Hoy es el Día Nacional de las Víctimas del Conflicto Armado en Colombia y, en el Oriente Antioqueño —una de las regiones más golpeadas por la violencia—, no podemos permitir que esta fecha pase desapercibida. Nombrarla es un acto de memoria, pero también de responsabilidad. Es reconocer que bajo la belleza de sus montañas y la riqueza de su gente, se esconden cicatrices profundas que aún no terminan de sanar.
Recordar implica incomodarse. Es necesario traer a la memoria los horrores que dejó el accionar de las guerrillas que se asentaron en la región, responsables de secuestros, desplazamientos y múltiples formas de violencia que quebraron el tejido social. Pero la memoria sería incompleta —e incluso injusta— si no incluyera también los vejámenes cometidos por grupos paramilitares, cuya presencia sembró terror mediante masacres, amenazas y despojo. A esto se suman las alianzas perversas entre sectores de la política, el empresariado y agentes de la fuerza pública, que dieron lugar a prácticas tan aberrantes como los falsos positivos, una herida abierta que interpela la conciencia nacional.
Cómo no recordar las dolorosas tomas guerrilleras a muchos municipios, que dejaron pueblos enteros sumidos en el miedo y la destrucción; ni las masacres y asesinatos cometidos por los paramilitares, que marcaron generaciones enteras con el dolor de la pérdida y el desarraigo. Y cómo no estremecerse ante los más de 400 falsos positivos documentados por la Jurisdicción Especial para la Paz (JEP), una cifra que representa vidas truncadas y familias devastadas, y por cuya nefasta práctica muchos militares han tenido que reconocer su responsabilidad y pedir perdón a sus víctimas.
A esta historia de violencia se suma una deuda histórica en materia de desarrollo. Son municipios con un retraso de más de 40 años, territorios que aún hoy están lejos de superar sus brechas sociales más profundas. Paradójicamente, ese rezago ha sido perpetuado por muchos de los mismos políticos y empresarios que en su momento se beneficiaron de la guerra y que hoy buscan hacerlo nuevamente, promoviendo propuestas de fragmentación de la región. Estas iniciativas no solo desconocen las dinámicas sociales y territoriales construidas por las comunidades, sino que amenazan con aislar aún más a aquellos municipios que padecieron con mayor intensidad el conflicto, profundizando las desigualdades en lugar de cerrarlas.

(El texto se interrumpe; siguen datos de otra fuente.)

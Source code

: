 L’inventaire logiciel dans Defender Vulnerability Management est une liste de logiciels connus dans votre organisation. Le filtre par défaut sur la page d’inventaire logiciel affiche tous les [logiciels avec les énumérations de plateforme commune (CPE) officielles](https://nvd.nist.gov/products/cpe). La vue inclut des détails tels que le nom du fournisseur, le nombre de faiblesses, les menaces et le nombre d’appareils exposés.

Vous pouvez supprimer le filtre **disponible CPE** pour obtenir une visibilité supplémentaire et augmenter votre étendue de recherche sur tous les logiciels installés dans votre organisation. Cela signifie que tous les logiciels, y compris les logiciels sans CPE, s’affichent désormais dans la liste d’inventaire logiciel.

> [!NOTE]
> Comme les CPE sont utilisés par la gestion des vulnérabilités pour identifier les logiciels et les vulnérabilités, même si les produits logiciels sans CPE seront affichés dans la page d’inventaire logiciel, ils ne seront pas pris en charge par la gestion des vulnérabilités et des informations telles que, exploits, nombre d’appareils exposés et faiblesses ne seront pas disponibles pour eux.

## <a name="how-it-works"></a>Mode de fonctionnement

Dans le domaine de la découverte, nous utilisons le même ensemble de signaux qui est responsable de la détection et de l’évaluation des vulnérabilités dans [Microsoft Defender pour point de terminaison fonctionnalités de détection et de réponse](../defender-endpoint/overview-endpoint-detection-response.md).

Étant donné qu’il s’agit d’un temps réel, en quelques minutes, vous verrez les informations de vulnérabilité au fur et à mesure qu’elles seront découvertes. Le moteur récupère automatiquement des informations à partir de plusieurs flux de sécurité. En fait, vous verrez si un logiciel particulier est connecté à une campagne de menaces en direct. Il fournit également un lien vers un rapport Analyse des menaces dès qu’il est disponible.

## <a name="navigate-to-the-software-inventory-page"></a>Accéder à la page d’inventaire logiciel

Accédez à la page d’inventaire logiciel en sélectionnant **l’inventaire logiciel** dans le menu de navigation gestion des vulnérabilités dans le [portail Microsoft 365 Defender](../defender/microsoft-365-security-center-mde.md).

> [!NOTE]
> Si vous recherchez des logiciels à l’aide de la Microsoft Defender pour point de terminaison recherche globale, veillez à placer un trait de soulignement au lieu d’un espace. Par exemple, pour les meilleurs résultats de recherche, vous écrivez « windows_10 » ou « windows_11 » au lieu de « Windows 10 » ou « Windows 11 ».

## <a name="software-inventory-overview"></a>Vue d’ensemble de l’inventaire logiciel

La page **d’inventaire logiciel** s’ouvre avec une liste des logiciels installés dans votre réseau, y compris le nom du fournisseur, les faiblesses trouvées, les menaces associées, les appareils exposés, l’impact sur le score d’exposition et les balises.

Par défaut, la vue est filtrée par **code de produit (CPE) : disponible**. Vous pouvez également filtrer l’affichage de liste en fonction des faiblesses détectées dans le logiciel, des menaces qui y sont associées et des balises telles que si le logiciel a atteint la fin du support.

Lo más inquietante es que muchos de los responsables directos o indirectos de estas dinámicas no han desaparecido del todo de la vida pública. Algunos continúan ocupando espacios de poder, tomando decisiones sobre el territorio y promoviendo modelos de desarrollo que, en ocasiones, ignoran o pasan por encima de las comunidades que han resistido durante décadas. Esta continuidad del poder sin un verdadero proceso de rendición de cuentas y transformación ética profundiza la sensación de impunidad y desconfianza.

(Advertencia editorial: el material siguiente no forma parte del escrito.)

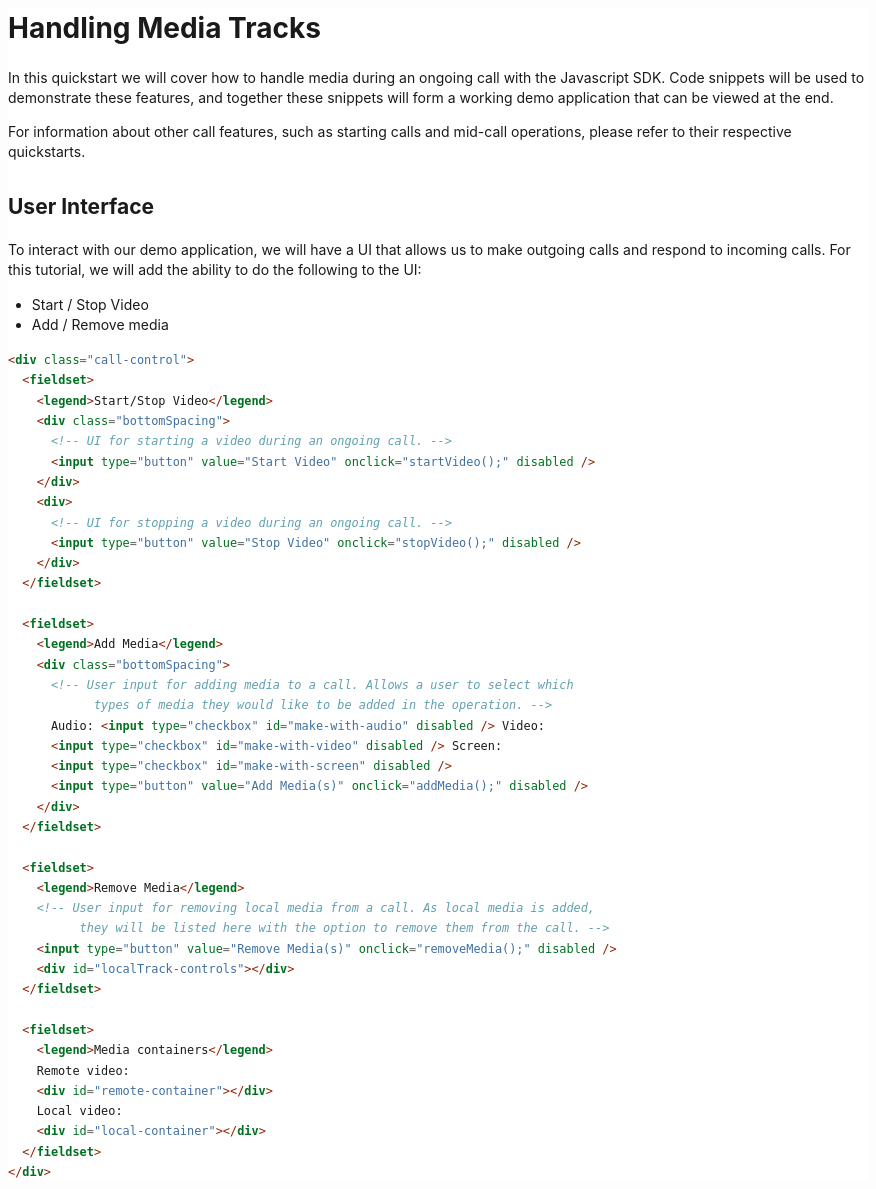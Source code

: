 [COPYRIGHT © 2024 RIBBON COMMUNICATIONS OPERATING COMPANY, INC. ALL RIGHTS RESERVED]: #

# Handling Media Tracks

In this quickstart we will cover how to handle media during an ongoing call with the Javascript SDK. Code snippets will be used to demonstrate these features, and together these snippets will form a working demo application that can be viewed at the end.

For information about other call features, such as starting calls and mid-call operations, please refer to their respective quickstarts.

## User Interface

To interact with our demo application, we will have a UI that allows us to make outgoing calls and respond to incoming calls. For this tutorial, we will add the ability to do the following to the UI:

- Start / Stop Video
- Add / Remove media

```html
<div class="call-control">
  <fieldset>
    <legend>Start/Stop Video</legend>
    <div class="bottomSpacing">
      <!-- UI for starting a video during an ongoing call. -->
      <input type="button" value="Start Video" onclick="startVideo();" disabled />
    </div>
    <div>
      <!-- UI for stopping a video during an ongoing call. -->
      <input type="button" value="Stop Video" onclick="stopVideo();" disabled />
    </div>
  </fieldset>

  <fieldset>
    <legend>Add Media</legend>
    <div class="bottomSpacing">
      <!-- User input for adding media to a call. Allows a user to select which
            types of media they would like to be added in the operation. -->
      Audio: <input type="checkbox" id="make-with-audio" disabled /> Video:
      <input type="checkbox" id="make-with-video" disabled /> Screen:
      <input type="checkbox" id="make-with-screen" disabled />
      <input type="button" value="Add Media(s)" onclick="addMedia();" disabled />
    </div>
  </fieldset>

  <fieldset>
    <legend>Remove Media</legend>
    <!-- User input for removing local media from a call. As local media is added,
          they will be listed here with the option to remove them from the call. -->
    <input type="button" value="Remove Media(s)" onclick="removeMedia();" disabled />
    <div id="localTrack-controls"></div>
  </fieldset>

  <fieldset>
    <legend>Media containers</legend>
    Remote video:
    <div id="remote-container"></div>
    Local video:
    <div id="local-container"></div>
  </fieldset>
</div>
```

Sin embargo, este día no debe ser únicamente un ejercicio de dolor. También es una oportunidad para dignificar a las víctimas, reconocer su resistencia y aprender de su capacidad de reconstruir la vida en medio de la adversidad. El Oriente Antioqueño no es solo un territorio de sufrimiento; es también un espacio de organización comunitaria, de procesos de memoria, de apuestas por la paz y la vida digna.
Hoy es un día para reflexionar sobre nuestro pasado y nuestro presente, pero sobre todo para preguntarnos por el futuro que queremos construir. Un futuro que no puede seguir edificándose desde la exclusión ni la imposición, sino desde el diálogo, la participación y el reconocimiento de todas las voces. Una región dolorosamente maravillosa merece un destino distinto: uno en el que la memoria no sea una carga, sino una guía; en el que la justicia no sea una promesa, sino una realidad; y en el que la vida, en todas sus formas, sea el centro de cualquier proyecto colectivo.
Construir ese futuro es una tarea de todos y de todas. Solo así será posible transformar el dolor en dignidad y la memoria en esperanza.